Rendered images with source text
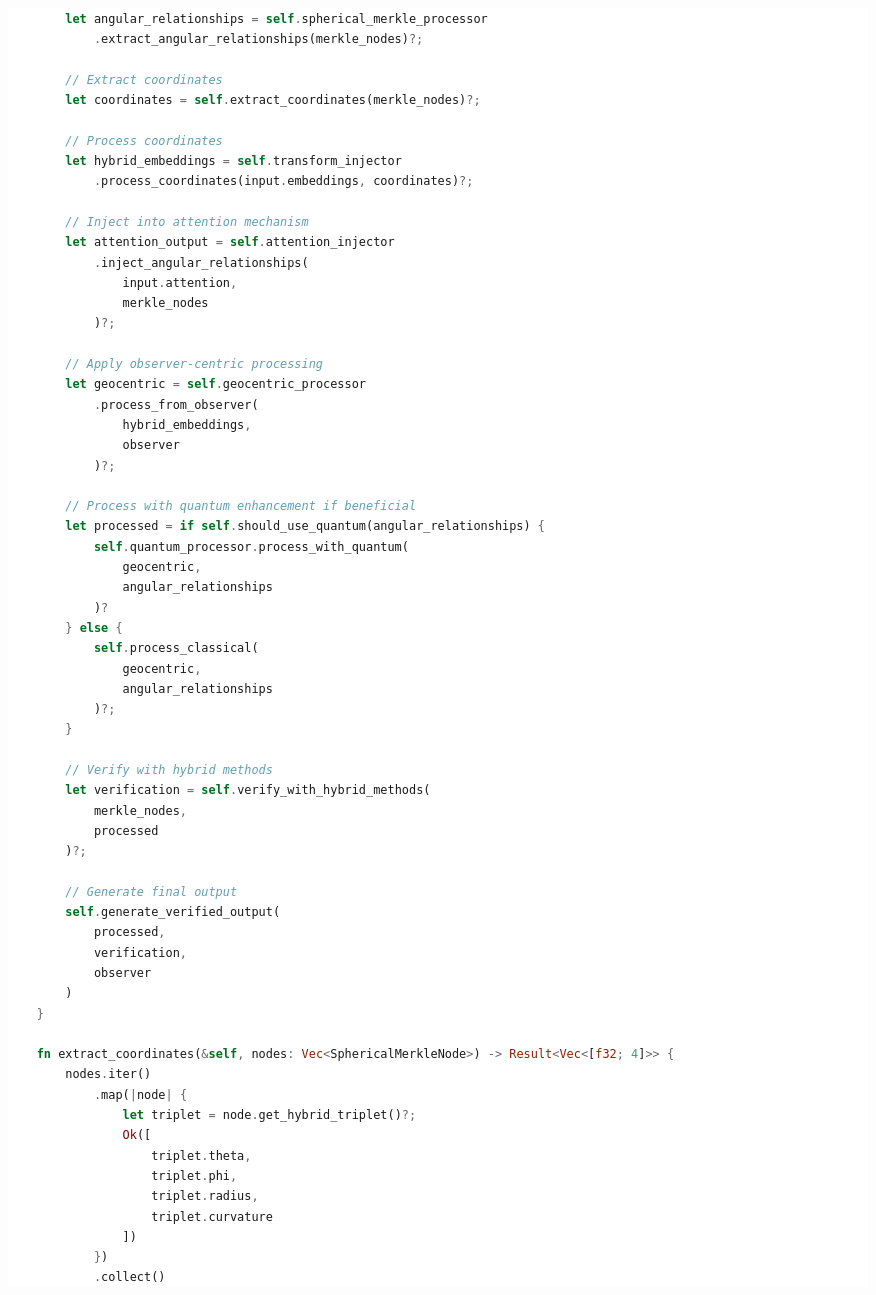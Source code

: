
 ```rust
        let angular_relationships = self.spherical_merkle_processor
            .extract_angular_relationships(merkle_nodes)?;
            
        // Extract coordinates
        let coordinates = self.extract_coordinates(merkle_nodes)?;
            
        // Process coordinates
        let hybrid_embeddings = self.transform_injector
            .process_coordinates(input.embeddings, coordinates)?;
            
        // Inject into attention mechanism
        let attention_output = self.attention_injector
            .inject_angular_relationships(
                input.attention,
                merkle_nodes
            )?;
            
        // Apply observer-centric processing
        let geocentric = self.geocentric_processor
            .process_from_observer(
                hybrid_embeddings,
                observer
            )?;
            
        // Process with quantum enhancement if beneficial
        let processed = if self.should_use_quantum(angular_relationships) {
            self.quantum_processor.process_with_quantum(
                geocentric,
                angular_relationships
            )?
        } else {
            self.process_classical(
                geocentric,
                angular_relationships
            )?;
        }
            
        // Verify with hybrid methods
        let verification = self.verify_with_hybrid_methods(
            merkle_nodes,
            processed
        )?;
            
        // Generate final output
        self.generate_verified_output(
            processed,
            verification,
            observer
        )
    }
    
    fn extract_coordinates(&self, nodes: Vec<SphericalMerkleNode>) -> Result<Vec<[f32; 4]>> {
        nodes.iter()
            .map(|node| {
                let triplet = node.get_hybrid_triplet()?;
                Ok([
                    triplet.theta,
                    triplet.phi,
                    triplet.radius,
                    triplet.curvature
                ])
            })
            .collect()
```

_WORK REQUIRED:_ Filter the records for lines holding the string "self". Copy each one.

_REPLY:_
        let angular_relationships = self.spherical_merkle_processor
        let coordinates = self.extract_coordinates(merkle_nodes)?;
        let hybrid_embeddings = self.transform_injector
        let attention_output = self.attention_injector
        let geocentric = self.geocentric_processor
        let processed = if self.should_use_quantum(angular_relationships) {
            self.quantum_processor.process_with_quantum(
            self.process_classical(
        let verification = self.verify_with_hybrid_methods(
        self.generate_verified_output(
    fn extract_coordinates(&self, nodes: Vec<SphericalMerkleNode>) -> Result<Vec<[f32; 4]>> {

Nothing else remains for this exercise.